Abstractionism, surrealism, cubism, pointilism, fauvism – traces of all of these movements have been detected in Moller’s oeuvre.  While Moller and his wife mingled with New York’s avant-garde art scene in the 1940s and 1950s, Moller remained Moller, never associating with a particular group.  All the while, collectors eagerly absorbed his art. Moller said that the abstract expressionist Mark Rothko had told him that he would be ready to sell an entire year’s production for $5,000.  At the time, Moller’s works sold for $500 to $1,200 each.

In 1959, the Mollers bought a summer cottage on tiny Monhegan Island off the coast of Maine with spectacular views of the surging sea.  Here Moller did studies and painted watercolors that he would execute in oil when back in New York City.
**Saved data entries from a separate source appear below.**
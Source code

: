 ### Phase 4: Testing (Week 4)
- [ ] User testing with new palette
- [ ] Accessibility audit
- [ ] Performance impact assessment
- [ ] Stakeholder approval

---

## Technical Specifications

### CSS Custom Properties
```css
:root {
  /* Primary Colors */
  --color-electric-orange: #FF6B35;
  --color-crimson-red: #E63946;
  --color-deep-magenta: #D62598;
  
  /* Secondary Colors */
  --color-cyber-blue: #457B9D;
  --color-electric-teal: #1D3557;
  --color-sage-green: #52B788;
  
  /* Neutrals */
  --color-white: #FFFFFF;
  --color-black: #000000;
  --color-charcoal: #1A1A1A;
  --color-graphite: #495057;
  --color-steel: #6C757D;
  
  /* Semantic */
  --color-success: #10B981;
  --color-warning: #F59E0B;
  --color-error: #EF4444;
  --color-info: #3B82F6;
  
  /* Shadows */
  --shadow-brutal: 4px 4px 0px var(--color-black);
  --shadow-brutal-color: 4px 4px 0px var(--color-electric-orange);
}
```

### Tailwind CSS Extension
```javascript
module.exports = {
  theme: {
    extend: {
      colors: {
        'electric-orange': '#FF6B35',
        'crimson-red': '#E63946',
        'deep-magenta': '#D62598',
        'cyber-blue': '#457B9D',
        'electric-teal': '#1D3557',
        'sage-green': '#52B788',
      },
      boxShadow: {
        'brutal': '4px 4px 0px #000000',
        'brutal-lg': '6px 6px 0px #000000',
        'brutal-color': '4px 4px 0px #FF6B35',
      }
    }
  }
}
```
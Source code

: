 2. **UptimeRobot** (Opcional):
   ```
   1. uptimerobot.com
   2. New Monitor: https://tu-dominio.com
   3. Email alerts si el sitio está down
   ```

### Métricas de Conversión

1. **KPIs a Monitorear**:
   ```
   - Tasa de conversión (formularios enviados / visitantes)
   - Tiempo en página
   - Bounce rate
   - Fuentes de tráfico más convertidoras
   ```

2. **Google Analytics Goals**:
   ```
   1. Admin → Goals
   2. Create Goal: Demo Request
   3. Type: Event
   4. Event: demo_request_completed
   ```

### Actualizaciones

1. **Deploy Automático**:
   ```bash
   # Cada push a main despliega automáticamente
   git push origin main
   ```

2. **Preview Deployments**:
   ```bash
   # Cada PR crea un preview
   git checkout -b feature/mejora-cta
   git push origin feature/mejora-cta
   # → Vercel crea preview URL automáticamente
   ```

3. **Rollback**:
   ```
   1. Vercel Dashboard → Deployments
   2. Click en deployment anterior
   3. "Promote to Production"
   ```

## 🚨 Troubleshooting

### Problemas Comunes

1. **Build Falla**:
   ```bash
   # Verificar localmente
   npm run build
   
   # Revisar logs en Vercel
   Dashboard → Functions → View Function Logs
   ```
Tam’s Garden, a rendering of a house owned by a fellow artist, is one of the many examples where Moller painted the same subject in different variations. Sea and Island, a 1959 painting that is owned by the Von-der-Heydt Museum in Moller’s native Wuppertal, is the lone work held by a German museum.

The New York Times art critic John Canaday called Moller’s 1973 solo exhibition at Midtown Galleries, “the happiest roomful of pictures in town.  With bright, clear colors and a prancing brush, Mr. Moller describes skies, lakes, gardens and stretches of countryside as if he had just discovered them and wanted to let the rest of us in on something joyous.”